MP da Itália apoia extradição de Carla Zambelli para cumprimento de pena no Brasil
O Ministério Público da Itália manifestou-se favoravelmente à extradição da deputada federal licenciada Carla Zambelli (PL-SP) ao Brasil, onde ela deverá cumprir as penas determinadas pelo Supremo Tribunal Federal (STF).
A Advocacia Geral da União (AGU), que atua no processo para garantir o cumprimento das decisões judiciais brasileiras, divulgou a informação nesta quarta-feira (22.out.2025).
Carla Zambelli foi presa pela polícia italiana em 29 de julho e está sob prisão cautelar desde então. Em 13 de agosto, ela participou de uma audiência no Tribunal de Apelação de Roma e, em 28 de agosto, a Corte manteve a prisão preventiva, considerando existir “grau máximo” de risco de fuga após avaliação por três juízes.
Com a manifestação favorável do Ministério Público, o processo seguirá agora para julgamento na Corte italiana, que decidirá sobre a autorização da extradição. A decisão final caberá ao Ministério da Justiça da Itália, que pode confirmar ou negar a transferência da deputada ao Brasil.
Fábio Pagnozzi, advogado de Carla Zambelli, afirmou em vídeo ao Poder360 que não considera a manifestação do MP como surpresa, pois faz parte do processo judicial para extradição. Contudo, ele criticou a AGU por divulgar o parecer sem que a defesa tivesse acesso prévio à documentação do Ministério Público italiano, afirmando que foi humanamente impossível analisar o documento antes da publicação.
Em maio, Zambelli foi condenada pelo STF a 10 anos de prisão e ao pagamento de R$ 2 milhões por danos coletivos, devido à invasão do sistema do Conselho Nacional de Justiça (CNJ).

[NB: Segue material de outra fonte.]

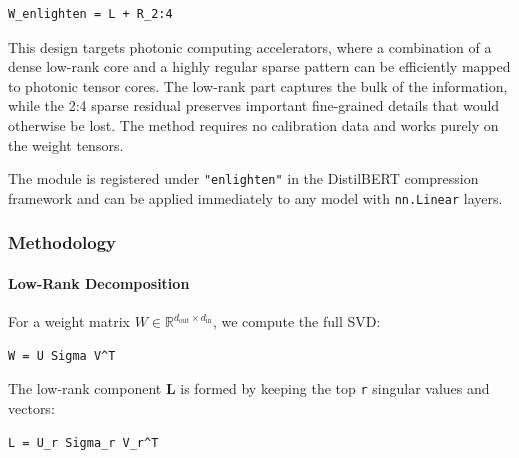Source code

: \vspace{0.5em}
\begin{mdframed}[backgroundcolor=codebg, linecolor=codeframe, linewidth=1pt, roundcorner=4pt, innerleftmargin=2pt, innerrightmargin=5pt, innertopmargin=5pt, innerbottommargin=5pt]
\begin{lstlisting}
W_enlighten = L + R_2:4
\end{lstlisting}
\end{mdframed}
\vspace{0.5em}

This design targets photonic computing accelerators, where a combination of a dense low-rank core and a highly regular sparse pattern can be efficiently mapped to photonic tensor cores. The low-rank part captures the bulk of the information, while the 2:4 sparse residual preserves important fine-grained details that would otherwise be lost. The method requires no calibration data and works purely on the weight tensors.

The module is registered under \texttt{"enlighten"} in the DistilBERT compression framework and can be applied immediately to any model with \texttt{nn.Linear} layers.


\subsubsection*{Methodology}

\paragraph{Low-Rank Decomposition}

For a weight matrix $W \in \mathbb{R}^{d_{\text{out}} \times d_{\text{in}}}$, we compute the full SVD:

\vspace{0.5em}
\begin{mdframed}[backgroundcolor=codebg, linecolor=codeframe, linewidth=1pt, roundcorner=4pt, innerleftmargin=2pt, innerrightmargin=5pt, innertopmargin=5pt, innerbottommargin=5pt]
\begin{lstlisting}
W = U Sigma V^T
\end{lstlisting}
\end{mdframed}
\vspace{0.5em}

The low-rank component \textbf{L} is formed by keeping the top \texttt{r} singular values and vectors:

\vspace{0.5em}
\begin{mdframed}[backgroundcolor=codebg, linecolor=codeframe, linewidth=1pt, roundcorner=4pt, innerleftmargin=2pt, innerrightmargin=5pt, innertopmargin=5pt, innerbottommargin=5pt]
\begin{lstlisting}
L = U_r Sigma_r V_r^T
\end{lstlisting}
\end{mdframed}
\vspace{0.5em}

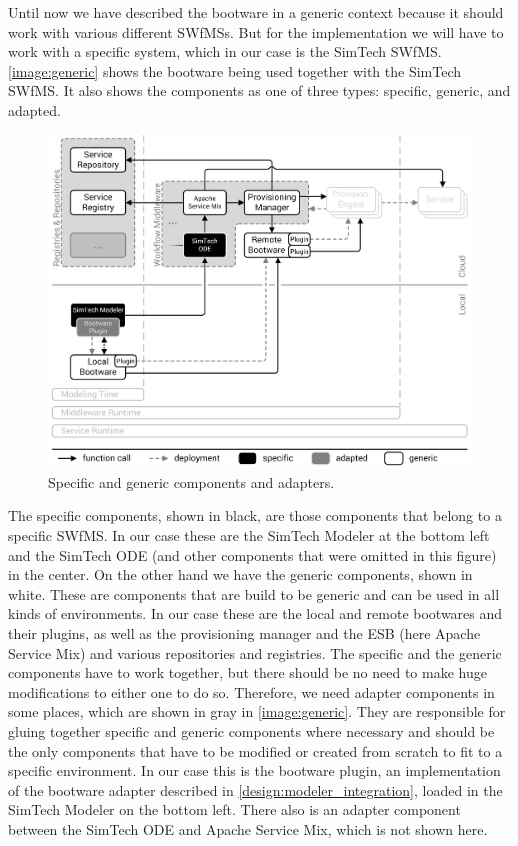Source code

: Until now we have described the bootware in a generic context because it should work with various different SWfMSs.
But for the implementation we will have to work with a specific system, which in our case is the SimTech SWfMS.
\autoref{image:generic} shows the bootware being used together with the SimTech SWfMS.
It also shows the components as one of three types: specific, generic, and adapted.

\begin{figure}[!htbp]
	\centering
	\includegraphics[resolution=600]{implementation/assets/generic}
	\caption{Specific and generic components and adapters.}
	\label{image:generic}
\end{figure}

\pagebreak

The specific components, shown in black, are those components that belong to a specific SWfMS.
In our case these are the SimTech Modeler at the bottom left and the SimTech ODE (and other components that were omitted in this figure) in the center.
On the other hand we have the generic components, shown in white.
These are components that are build to be generic and can be used in all kinds of environments.
In our case these are the local and remote bootwares and their plugins, as well as the provisioning manager and the ESB (here Apache Service Mix) and various repositories and registries.
The specific and the generic components have to work together, but there should be no need to make huge modifications to either one to do so.
Therefore, we need adapter components in some places, which are shown in gray in \autoref{image:generic}.
They are responsible for gluing together specific and generic components where necessary and should be the only components that have to be modified or created from scratch to fit to a specific environment.
In our case this is the bootware plugin, an implementation of the bootware adapter described in \autoref{design:modeler_integration}, loaded in the SimTech Modeler on the bottom left.
There also is an adapter component between the SimTech ODE and Apache Service Mix, which is not shown here.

A deputada deixou o Brasil em junho e desde então é considerada foragida. Seu nome foi incluído na lista vermelha da Interpol em 5 de junho, a pedido do ministro Alexandre de Moraes.

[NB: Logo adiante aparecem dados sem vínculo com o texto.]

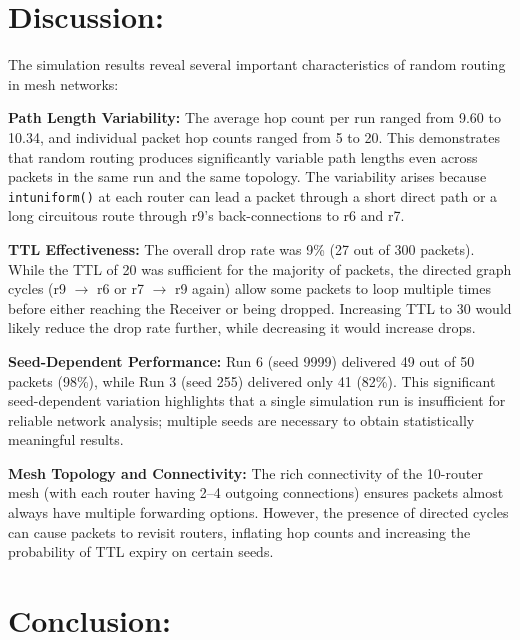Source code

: \documentclass[12pt,a4paper]{article}
\begin{document}
\section{Discussion: }

\justifying
The simulation results reveal several important characteristics of random routing in mesh networks:

\textbf{Path Length Variability:} The average hop count per run ranged from 9.60 to 10.34, and individual packet hop counts ranged from 5 to 20. This demonstrates that random routing produces significantly variable path lengths even across packets in the same run and the same topology. The variability arises because \texttt{intuniform()} at each router can lead a packet through a short direct path or a long circuitous route through r9's back-connections to r6 and r7.

\textbf{TTL Effectiveness:} The overall drop rate was 9\% (27 out of 300 packets). While the TTL of 20 was sufficient for the majority of packets, the directed graph cycles (r9 $\to$ r6 or r7 $\to$ r9 again) allow some packets to loop multiple times before either reaching the Receiver or being dropped. Increasing TTL to 30 would likely reduce the drop rate further, while decreasing it would increase drops.

\textbf{Seed-Dependent Performance:} Run 6 (seed 9999) delivered 49 out of 50 packets (98\%), while Run 3 (seed 255) delivered only 41 (82\%). This significant seed-dependent variation highlights that a single simulation run is insufficient for reliable network analysis; multiple seeds are necessary to obtain statistically meaningful results.

\textbf{Mesh Topology and Connectivity:} The rich connectivity of the 10-router mesh (with each router having 2--4 outgoing connections) ensures packets almost always have multiple forwarding options. However, the presence of directed cycles can cause packets to revisit routers, inflating hop counts and increasing the probability of TTL expiry on certain seeds.

\section{Conclusion: }
\end{document}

Além disso, em agosto, recebeu outra condenação do STF, a 5 anos e 3 meses de prisão por porte ilegal de arma de fogo e constrangimento ilegal. Também foi determinada a perda do mandato parlamentar e o pagamento de multa equivalente a 400 salários-mínimos de 2022, corrigidos monetariamente. Essa condenação está relacionada a um episódio de perseguição armada contra o jornalista Luan Araújo em São Paulo, na véspera do segundo turno de 2022.
Apesar das declarações da deputada nas redes sociais, sua cidadania italiana não impede a extradição, conforme o artigo 26 da Constituição Italiana. Esse artigo permite a extradição de cidadãos italianos apenas quando prevista em tratados internacionais e não permite a extradição para crimes políticos.

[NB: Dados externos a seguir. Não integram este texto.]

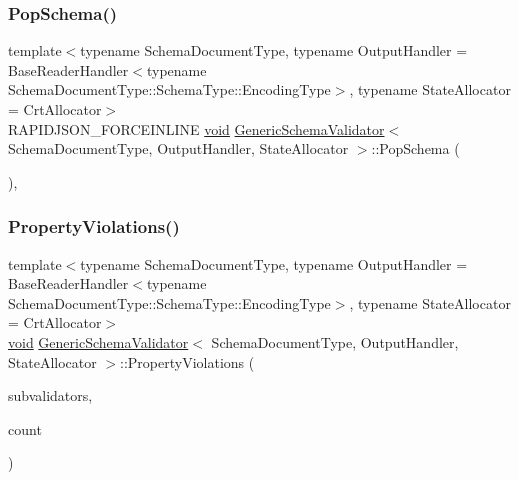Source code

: \mbox{\label{classGenericSchemaValidator_a6cc7f347eace3847c428fce684c97b56}} 
\subsubsection{\texorpdfstring{Pop\+Schema()}{PopSchema()}}
{\footnotesize\ttfamily template$<$typename Schema\+Document\+Type, typename Output\+Handler = Base\+Reader\+Handler$<$typename Schema\+Document\+Type\+::\+Schema\+Type\+::\+Encoding\+Type$>$, typename State\+Allocator = Crt\+Allocator$>$ \\
R\+A\+P\+I\+D\+J\+S\+O\+N\+\_\+\+F\+O\+R\+C\+E\+I\+N\+L\+I\+NE \hyperlink{imgui__impl__opengl3__loader_8h_ac668e7cffd9e2e9cfee428b9b2f34fa7}{void} \hyperlink{classGenericSchemaValidator}{Generic\+Schema\+Validator}$<$ Schema\+Document\+Type, Output\+Handler, State\+Allocator $>$\+::Pop\+Schema (\begin{DoxyParamCaption}{ }\end{DoxyParamCaption})\hspace{0.3cm}{\ttfamily [inline]}, {\ttfamily [private]}}

\mbox{\label{classGenericSchemaValidator_a29fa7c6f787450b2df1f9d440436aeab}} 
\subsubsection{\texorpdfstring{Property\+Violations()}{PropertyViolations()}}
{\footnotesize\ttfamily template$<$typename Schema\+Document\+Type, typename Output\+Handler = Base\+Reader\+Handler$<$typename Schema\+Document\+Type\+::\+Schema\+Type\+::\+Encoding\+Type$>$, typename State\+Allocator = Crt\+Allocator$>$ \\
\hyperlink{imgui__impl__opengl3__loader_8h_ac668e7cffd9e2e9cfee428b9b2f34fa7}{void} \hyperlink{classGenericSchemaValidator}{Generic\+Schema\+Validator}$<$ Schema\+Document\+Type, Output\+Handler, State\+Allocator $>$\+::Property\+Violations (\begin{DoxyParamCaption}\item[{I\+Schema\+Validator $\ast$$\ast$}]{subvalidators,  }\item[{\hyperlink{rapidjson_8h_a5ed6e6e67250fadbd041127e6386dcb5}{Size\+Type}}]{count }\end{DoxyParamCaption})\hspace{0.3cm}{\ttfamily [inline]}}

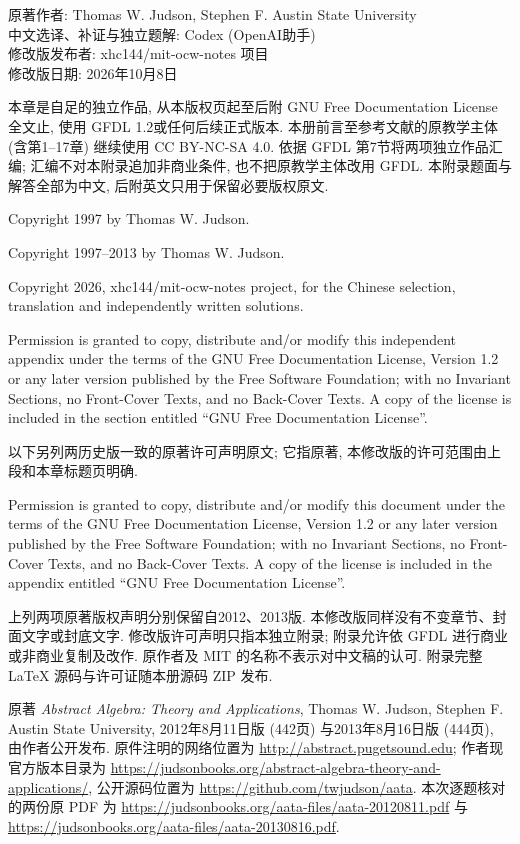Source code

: \clearpage
{}
\label{ch:judson-independent}
\begin{center}
原著作者: Thomas W. Judson, Stephen F. Austin State University\\
中文选译、补证与独立题解: Codex (OpenAI助手)\\
修改版发布者: xhc144/mit-ocw-notes 项目\\
修改版日期: 2026年10月8日
\end{center}
本章是自足的独立作品, 从本版权页起至后附 GNU Free Documentation License 全文止, 使用 GFDL 1.2或任何后续正式版本. 本册前言至参考文献的原教学主体 (含第1--17章) 继续使用 CC BY-NC-SA 4.0. 依据 GFDL 第7节将两项独立作品汇编; 汇编不对本附录追加非商业条件, 也不把原教学主体改用 GFDL. 本附录题面与解答全部为中文, 后附英文只用于保留必要版权原文.

\noindent Copyright 1997 by Thomas W. Judson.\par
\noindent Copyright 1997--2013 by Thomas W. Judson.\par
\noindent Copyright 2026, xhc144/mit-ocw-notes project, for the Chinese selection, translation and independently written solutions.\par
\noindent Permission is granted to copy, distribute and/or modify this independent appendix under the terms of the GNU Free Documentation License, Version 1.2 or any later version published by the Free Software Foundation; with no Invariant Sections, no Front-Cover Texts, and no Back-Cover Texts. A copy of the license is included in the section entitled ``GNU Free Documentation License''.\par
以下另列两历史版一致的原著许可声明原文; 它指原著, 本修改版的许可范围由上段和本章标题页明确.\par
\noindent Permission is granted to copy, distribute and/or modify this document under the terms of the GNU Free Documentation License, Version 1.2 or any later version published by the Free Software Foundation; with no Invariant Sections, no Front-Cover Texts, and no Back-Cover Texts. A copy of the license is included in the appendix entitled ``GNU Free Documentation License''.\par
上列两项原著版权声明分别保留自2012、2013版. 本修改版同样没有不变章节、封面文字或封底文字. 修改版许可声明只指本独立附录; 附录允许依 GFDL 进行商业或非商业复制及改作. 原作者及 MIT 的名称不表示对中文稿的认可. 附录完整 LaTeX 源码与许可证随本册源码 ZIP 发布.

\par\addvspace{9pt}
\par
原著 \textit{Abstract Algebra: Theory and Applications}, Thomas W. Judson, Stephen F. Austin State University, 2012年8月11日版 (442页) 与2013年8月16日版 (444页), 由作者公开发布. 原件注明的网络位置为 \url{http://abstract.pugetsound.edu}; 作者现官方版本目录为 \url{https://judsonbooks.org/abstract-algebra-theory-and-applications/}, 公开源码位置为 \url{https://github.com/twjudson/aata}. 本次逐题核对的两份原 PDF 为 \url{https://judsonbooks.org/aata-files/aata-20120811.pdf} 与 \url{https://judsonbooks.org/aata-files/aata-20130816.pdf}.

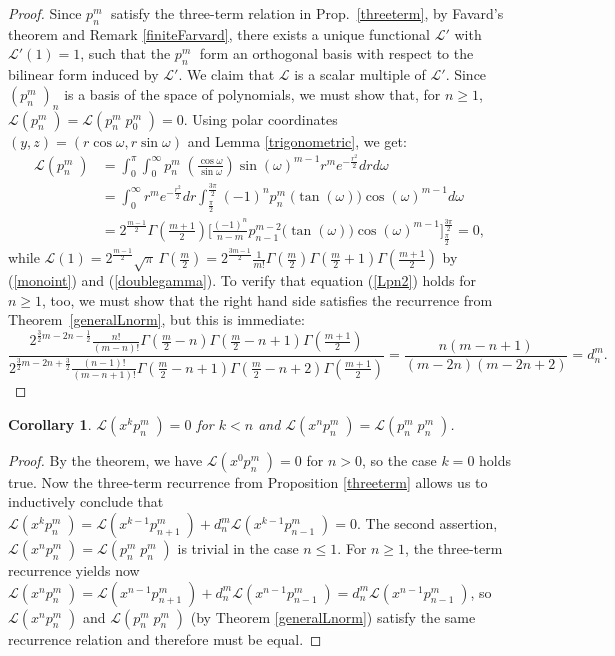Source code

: \documentclass{amsart}
\newcommand{\p}[2]{p_{#1}^{#2}\;\!\!}
\renewcommand{\L}{\mathcal{L}}
\theoremstyle{plain}
\newtheorem{corollary}[theorem]{Corollary}
\theoremstyle{definition}
\theoremstyle{remark}
\begin{document}
\begin{proof}
Since $\p{n}{m}$ satisfy the three-term relation in Prop.~\ref{threeterm}, by Favard's theorem and Remark \ref{finiteFarvard}, there exists a unique functional $\L'$ with $\L'(1)=1$, such that the $\p{n}{m}$ form an orthogonal basis with respect to the bilinear form induced by $\L'$. We claim that $\L$ is a scalar multiple of $\L'$.
Since $(\p{n}{m})_{n} $ is a basis of the space of polynomials, we must show that, for $n\geq 1$, $\L(\p{n}{m}) = \L(\p{n}{m}\p{0}{m}) =0$.
Using polar coordinates $(y,z) = (r\cos\omega,r\sin\omega)$ and Lemma \ref{trigonometric}, we get:
\begin{align*}
\L(\p{n}{m}) &= \int_0^\pi\!\!\int_0^\infty\p{n}{m}\!\left(\tfrac{\cos\omega}{\sin\omega}\right)\sin(\omega)^{m-1} r^m e^{-\frac{r^2}{2}}dr d\omega \\
&=\int_0^\infty r^m e^{-\frac{r^2}{2}}dr \int_{\frac{\pi}{2}}^{\frac{3\pi}{2}} (-1)^n \p{n}{m}\big(\tan(\omega)\big)\cos(\omega)^{m-1}d\omega\\
&= 2^{\frac{m-1}{2}}\Gamma\left(\tfrac{m+1}{2}\right)\Big[\tfrac{(-1)^n}{n-m}p_{n-1}^{m-2}\big(\tan(\omega)\big)\cos(\omega)^{m-1} \Big]_{\frac{\pi}{2}}^{\frac{3\pi}{2}} =0,
\end{align*}
while $\L(1) = 2^{\frac{m-1}{2}}\sqrt{\pi}\,\Gamma\!\left(\frac{m}{2}\right)=2^{\frac{3m-1}{2}}  \frac{1}{m!}
\Gamma\left(\frac{m}{2}\right)\Gamma\left(\frac{m}{2}+1\right)\Gamma\left(\frac{m+1}{2}\right)$ by (\ref{monoint}) and (\ref{doublegamma}). To verify that equation (\ref{Lpn2}) holds for $n\geq 1$, too, we must show that the right hand side satisfies the recurrence from Theorem~\ref{generalLnorm}, but this is immediate:
$$ 
\frac{2^{\frac{3}{2}m\!-\!2n\!-\!\frac{1}{2}}  \frac{n!}{(m\!-\!n)!}
\Gamma\!\left(\frac{m}{2}\!-\!n\right)\Gamma\!\left(\frac{m}{2}\!-\!n\!+\!1\right)\Gamma\!\left(\frac{m+1}{2}\right)}{
2^{\frac{3}{2}m\!-\!2n\!+\!\frac{3}{2}}  \frac{(n\!-\!1)!}{(m\!-\!n\!+\!1)!}
\Gamma\!\left(\frac{m}{2}\!-\!n\!+\!1\right)\Gamma\!\left(\frac{m}{2}\!-\!n\!+\!2\right)\Gamma\!\left(\frac{m+1}{2}\right)} = \frac{n(m\!-\!n\!+\!1)}{(m\!-\!2n)(m\!-\!2n\!+\!2)} =d_n^m.
$$
\end{proof}
\begin{corollary} \label{pcor}
 $\L(x^{k}\p{n}{m}) = 0$ for $k < n$ and $\L(x^n\p{n}{m})= \L(\p{n}{m}\p{n}{m})$.
\end{corollary}
\begin{proof} By the theorem, we have $\L(x^{0}\p{n}{m}) = 0$ for $n>0$, so the case $k=0$ holds true.
Now the three-term recurrence from Proposition \ref{threeterm} allows us to inductively conclude that $\L(x^k\p{n}{m}) = \L(x^{k-1}\p{n+1}{m})+d_n^m\L(x^{k-1}\p{n-1}{m}) =0$.
The second assertion, $\L(x^n\p{n}{m})= \L(\p{n}{m}\p{n}{m})$ is trivial in the case $n\leq 1$. For $n\geq 1$, the three-term recurrence yields now $\L(x^n\p{n}{m}) = \L(x^{n-1}\p{n+1}{m})+d_n^m\L(x^{n-1}\p{n-1}{m})=d_n^m\L(x^{n-1}\p{n-1}{m})$, so $\L(x^n\p{n}{m})$ and $\L(\p{n}{m}\p{n}{m})$ (by Theorem \ref{generalLnorm}) satisfy the same recurrence relation and therefore must be equal.
\end{proof}
\end{document}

Brasil e Itália possuem um tratado bilateral de extradição desde 1989, que estipula critérios como dupla tipicidade, reciprocidade e respeito aos direitos fundamentais do extraditado.
O advogado também afirmou que a deputada é alvo de perseguição política e destacou a falta de acesso da defesa às provas e decisões do Ministério Público italiano, o que comprometeria seu direito à ampla defesa.